▶ _DATA FOR THIS EXERCISE_

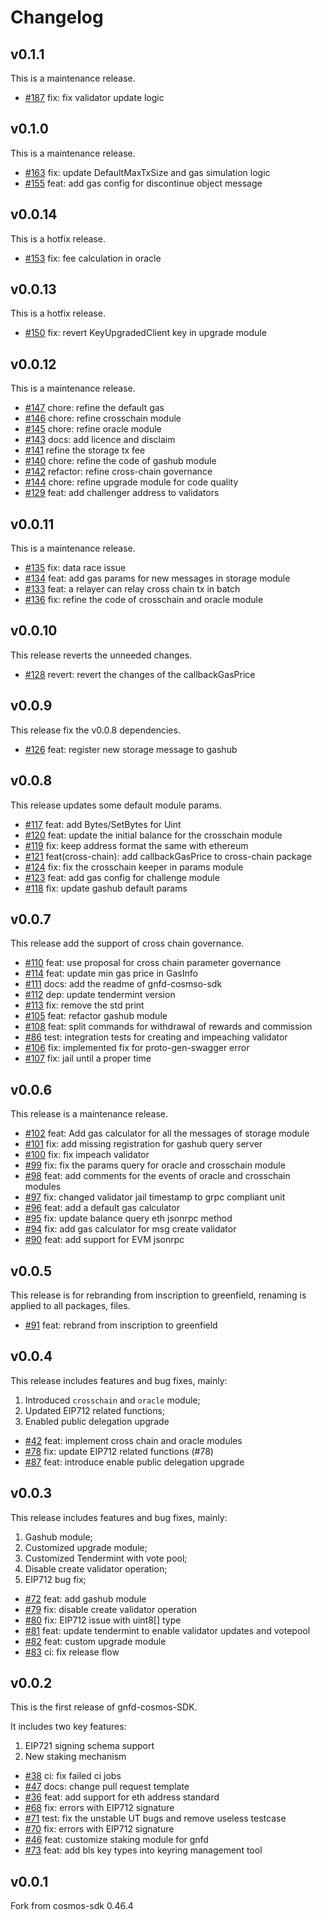 # Changelog
## v0.1.1
This is a maintenance release.

* [\#187](https://github.com/bnb-chain/greenfield-cosmos-sdk/pull/187) fix: fix validator update logic

## v0.1.0
This is a maintenance release.

* [\#163](https://github.com/bnb-chain/greenfield-cosmos-sdk/pull/163) fix: update DefaultMaxTxSize and gas simulation logic
* [\#155](https://github.com/bnb-chain/greenfield-cosmos-sdk/pull/155) feat: add gas config for discontinue object message

## v0.0.14
This is a hotfix release.

* [\#153](https://github.com/bnb-chain/greenfield-cosmos-sdk/pull/153) fix: fee calculation in oracle

## v0.0.13
This is a hotfix release.

* [\#150](https://github.com/bnb-chain/greenfield-cosmos-sdk/pull/150) fix: revert KeyUpgradedClient key in upgrade module

## v0.0.12
This is a maintenance release.

* [\#147](https://github.com/bnb-chain/greenfield-cosmos-sdk/pull/147) chore: refine the default gas
* [\#146](https://github.com/bnb-chain/greenfield-cosmos-sdk/pull/146) chore: refine crosschain module
* [\#145](https://github.com/bnb-chain/greenfield-cosmos-sdk/pull/145) chore: refine oracle module
* [\#143](https://github.com/bnb-chain/greenfield-cosmos-sdk/pull/143) docs: add licence and disclaim
* [\#141](https://github.com/bnb-chain/greenfield-cosmos-sdk/pull/141) refine the storage tx fee
* [\#140](https://github.com/bnb-chain/greenfield-cosmos-sdk/pull/140) chore: refine the code of gashub module
* [\#142](https://github.com/bnb-chain/greenfield-cosmos-sdk/pull/142) refactor: refine cross-chain governance
* [\#144](https://github.com/bnb-chain/greenfield-cosmos-sdk/pull/144) chore: refine upgrade module for code quality
* [\#129](https://github.com/bnb-chain/greenfield-cosmos-sdk/pull/129) feat: add challenger address to validators  

## v0.0.11
This is a maintenance release.

* [\#135](https://github.com/bnb-chain/greenfield-cosmos-sdk/pull/135) fix: data race issue
* [\#134](https://github.com/bnb-chain/greenfield-cosmos-sdk/pull/134) feat: add gas params for new messages in storage module
* [\#133](https://github.com/bnb-chain/greenfield-cosmos-sdk/pull/133) feat: a relayer can relay cross chain tx in batch
* [\#136](https://github.com/bnb-chain/greenfield-cosmos-sdk/pull/136) fix: refine the code of crosschain and oracle module


## v0.0.10
This release reverts the unneeded changes.

* [\#128](https://github.com/bnb-chain/greenfield-cosmos-sdk/pull/128) revert: revert the changes of the callbackGasPrice

## v0.0.9
This release fix the v0.0.8 dependencies.

* [\#126](https://github.com/bnb-chain/greenfield-cosmos-sdk/pull/126) feat: register new storage message to gashub

## v0.0.8
This release updates some default module params.

* [\#117](https://github.com/bnb-chain/greenfield-cosmos-sdk/pull/117) feat: add Bytes/SetBytes for Uint
* [\#120](https://github.com/bnb-chain/greenfield-cosmos-sdk/pull/120) feat: update the initial balance for the crosschain module
* [\#119](https://github.com/bnb-chain/greenfield-cosmos-sdk/pull/119) fix: keep address format the same with ethereum
* [\#121](https://github.com/bnb-chain/greenfield-cosmos-sdk/pull/121) feat(cross-chain): add callbackGasPrice to cross-chain package
* [\#124](https://github.com/bnb-chain/greenfield-cosmos-sdk/pull/124) fix: fix the crosschain keeper in params module
* [\#123](https://github.com/bnb-chain/greenfield-cosmos-sdk/pull/123) feat: add gas config for challenge module
* [\#118](https://github.com/bnb-chain/greenfield-cosmos-sdk/pull/118) fix: update gashub default params

## v0.0.7
This release add the support of cross chain governance.

* [\#110](https://github.com/bnb-chain/gnfd-cosmos-sdk/pull/110) feat: use proposal for cross chain parameter governance
* [\#114](https://github.com/bnb-chain/gnfd-cosmos-sdk/pull/114) feat: update min gas price in GasInfo
* [\#111](https://github.com/bnb-chain/gnfd-cosmos-sdk/pull/111) docs: add the readme of gnfd-cosmso-sdk
* [\#112](https://github.com/bnb-chain/gnfd-cosmos-sdk/pull/112) dep: update tendermint version
* [\#113](https://github.com/bnb-chain/gnfd-cosmos-sdk/pull/113) fix: remove the std print
* [\#105](https://github.com/bnb-chain/gnfd-cosmos-sdk/pull/105) feat: refactor gashub module
* [\#108](https://github.com/bnb-chain/gnfd-cosmos-sdk/pull/108) feat: split commands for withdrawal of rewards and commission
* [\#86](https://github.com/bnb-chain/gnfd-cosmos-sdk/pull/86) test: integration tests for creating and impeaching validator
* [\#106](https://github.com/bnb-chain/gnfd-cosmos-sdk/pull/106) fix: implemented fix for proto-gen-swagger error
* [\#107](https://github.com/bnb-chain/gnfd-cosmos-sdk/pull/107) fix: jail until a proper time

## v0.0.6
This release is a maintenance release.

* [\#102](https://github.com/bnb-chain/gnfd-cosmos-sdk/pull/102) feat: Add gas calculator for all the messages of storage module
* [\#101](https://github.com/bnb-chain/gnfd-cosmos-sdk/pull/101) fix: add missing registration for gashub query server
* [\#100](https://github.com/bnb-chain/gnfd-cosmos-sdk/pull/100) fix: fix impeach validator
* [\#99](https://github.com/bnb-chain/gnfd-cosmos-sdk/pull/99) fix: fix the params query for oracle and crosschain module
* [\#98](https://github.com/bnb-chain/gnfd-cosmos-sdk/pull/98) feat: add comments for the events of oracle and crosschain modules
* [\#97](https://github.com/bnb-chain/gnfd-cosmos-sdk/pull/97)  fix: changed validator jail timestamp to grpc compliant unit
* [\#96](https://github.com/bnb-chain/gnfd-cosmos-sdk/pull/96)  feat: add a default gas calculator
* [\#95](https://github.com/bnb-chain/gnfd-cosmos-sdk/pull/95)  fix: update balance query eth jsonrpc method
* [\#94](https://github.com/bnb-chain/gnfd-cosmos-sdk/pull/94)  fix: add gas calculator for msg create validator
* [\#90](https://github.com/bnb-chain/gnfd-cosmos-sdk/pull/90)  feat: add support for EVM jsonrpc

## v0.0.5
This release is for rebranding from inscription to greenfield, renaming is applied to all packages, files.
* [\#91](https://github.com/bnb-chain/gnfd-cosmos-sdk/pull/91) feat: rebrand from inscription to greenfield

## v0.0.4
This release includes features and bug fixes, mainly:
1. Introduced `crosschain` and `oracle` module;
2. Updated EIP712 related functions;
3. Enabled public delegation upgrade

* [\#42](https://github.com/bnb-chain/gnfd-cosmos-sdk/pull/42) feat: implement cross chain and oracle modules
* [\#78](https://github.com/bnb-chain/gnfd-cosmos-sdk/pull/78) fix: update EIP712 related functions (#78)
* [\#87](https://github.com/bnb-chain/gnfd-cosmos-sdk/pull/87) feat: introduce enable public delegation upgrade

## v0.0.3

This release includes features and bug fixes, mainly:
1. Gashub module;
2. Customized upgrade module;
3. Customized Tendermint with vote pool;
4. Disable create validator operation;
5. EIP712 bug fix;

* [\#72](https://github.com/bnb-chain/gnfd-cosmos-sdk/pull/72) feat: add gashub module
* [\#79](https://github.com/bnb-chain/gnfd-cosmos-sdk/pull/79) fix: disable create validator operation
* [\#80](https://github.com/bnb-chain/gnfd-cosmos-sdk/pull/80) fix: EIP712 issue with uint8[] type
* [\#81](https://github.com/bnb-chain/gnfd-cosmos-sdk/pull/81) feat: update tendermint to enable validator updates and votepool
* [\#82](https://github.com/bnb-chain/gnfd-cosmos-sdk/pull/82) feat: custom upgrade module
* [\#83](https://github.com/bnb-chain/gnfd-cosmos-sdk/pull/83) ci: fix release flow

## v0.0.2
This is the first release of gnfd-cosmos-SDK.

It includes two key features:

1. EIP721 signing schema support
2. New staking mechanism

* [\#38](https://github.com/bnb-chain/gnfd-cosmos-sdk/pull/38) ci: fix failed ci jobs
* [\#47](https://github.com/bnb-chain/gnfd-cosmos-sdk/pull/47) docs: change pull request template
* [\#36](https://github.com/bnb-chain/gnfd-cosmos-sdk/pull/36) feat: add support for eth address standard
* [\#68](https://github.com/bnb-chain/gnfd-cosmos-sdk/pull/68) fix: errors with EIP712 signature
* [\#71](https://github.com/bnb-chain/gnfd-cosmos-sdk/pull/71) test: fix the unstable UT bugs and remove useless testcase
* [\#70](https://github.com/bnb-chain/gnfd-cosmos-sdk/pull/70) fix: errors with EIP712 signature
* [\#46](https://github.com/bnb-chain/gnfd-cosmos-sdk/pull/46) feat: customize staking module for gnfd
* [\#73](https://github.com/bnb-chain/gnfd-cosmos-sdk/pull/73) feat: add bls key types into keyring management tool

## v0.0.1
Fork from cosmos-sdk 0.46.4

▶ _YOUR OBJECTIVE_
The required answer is the count of lines in the listing that contain the word "balance", with no other text.

▶ _SOLUTION FOR THIS PROBLEM_
2